= Work to complete =
Your answer should be the lines from the one containing "ER & Human & NA & 1" through the final line below, copied exactly.

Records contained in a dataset
- Opening Delimiter -

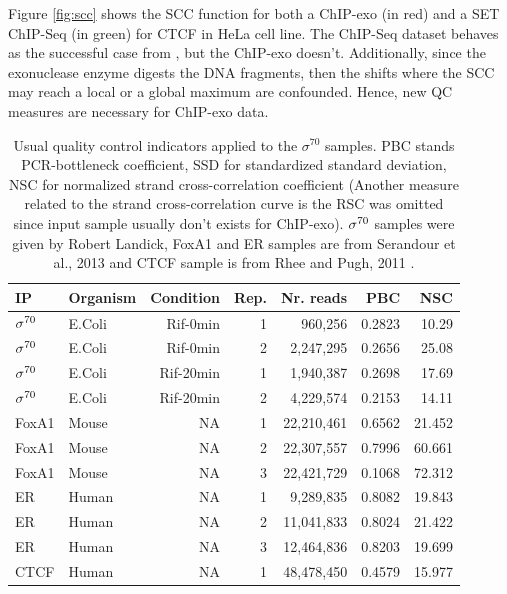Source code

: \documentclass[11pt]{article}\usepackage[]{graphicx}\usepackage[]{color}
\begin{document}
Figure \ref{fig:scc} shows the SCC function for both a ChIP-exo (in
red) and a SET ChIP-Seq (in green) for CTCF in HeLa cell line. The
ChIP-Seq dataset behaves as the successful case from \cite{encode_qc},
but the ChIP-exo doesn't. Additionally, since the exonuclease enzyme
digests the DNA fragments, then the shifts where the SCC may reach a
local or a global maximum are confounded. Hence, new QC measures are
necessary for ChIP-exo data.

\begin{table}[H]
  \centering
  \caption{Usual quality control indicators applied to the $\sigma^{70}$ samples. PBC stands PCR-bottleneck coefficient, SSD for standardized standard deviation, NSC for normalized strand cross-correlation coefficient (Another measure related to the strand cross-correlation curve is the RSC was omitted since input sample usually don't exists for ChIP-exo). $\sigma^{70}$ samples were given by Robert Landick, FoxA1 and ER samples are from Serandour et al., 2013 \cite{exoillumina} and CTCF sample is from Rhee and Pugh, 2011 \cite{exo1}.}

\begin{tabular}{l|l|r|r|r|r|r}
\hline\hline
IP & Organism  &Condition & Rep. & Nr. reads & PBC &  NSC  \\
\hline\hline
$\sigma^{70}$ & E.Coli & Rif-0min & 1 & 960,256 & 0.2823 &   10.29 \\
\hline
$\sigma^{70}$ &  E.Coli & Rif-0min & 2 & 2,247,295 & 0.2656 &  25.08  \\
\hline
$\sigma^{70}$ &  E.Coli & Rif-20min & 1 & 1,940,387 & 0.2698 &  17.69  \\
\hline
$\sigma^{70}$ &  E.Coli & Rif-20min & 2 & 4,229,574 & 0.2153 &   14.11 \\
\hline
FoxA1 &  Mouse &  NA & 1 & 22,210,461 & 0.6562 & 21.452 \\
\hline
FoxA1 &  Mouse &  NA & 2 & 22,307,557 & 0.7996 & 60.661 \\
\hline
FoxA1 &  Mouse &  NA & 3 & 22,421,729 & 0.1068 & 72.312 \\
\hline
ER & Human & NA & 1 & 9,289,835 & 0.8082 & 19.843 \\
\hline
ER & Human & NA & 2 & 11,041,833 & 0.8024 & 21.422 \\
\hline
ER & Human & NA & 3 & 12,464,836 & 0.8203 & 19.699 \\
\hline
CTCF & Human & NA & 1 &   48,478,450 & 0.4579 & 15.977 \\
\hline
\end{tabular}  
  \label{tab:qcbase}
\end{table}
\end{document}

- Closing Delimiter -

= Answer to the problem =
ER & Human & NA & 1 & 9,289,835 & 0.8082 & 19.843 \\
\hline
ER & Human & NA & 2 & 11,041,833 & 0.8024 & 21.422 \\
\hline
ER & Human & NA & 3 & 12,464,836 & 0.8203 & 19.699 \\
\hline
CTCF & Human & NA & 1 &   48,478,450 & 0.4579 & 15.977 \\
\hline
\end{tabular}  
  \label{tab:qcbase}
\end{table}
\end{document}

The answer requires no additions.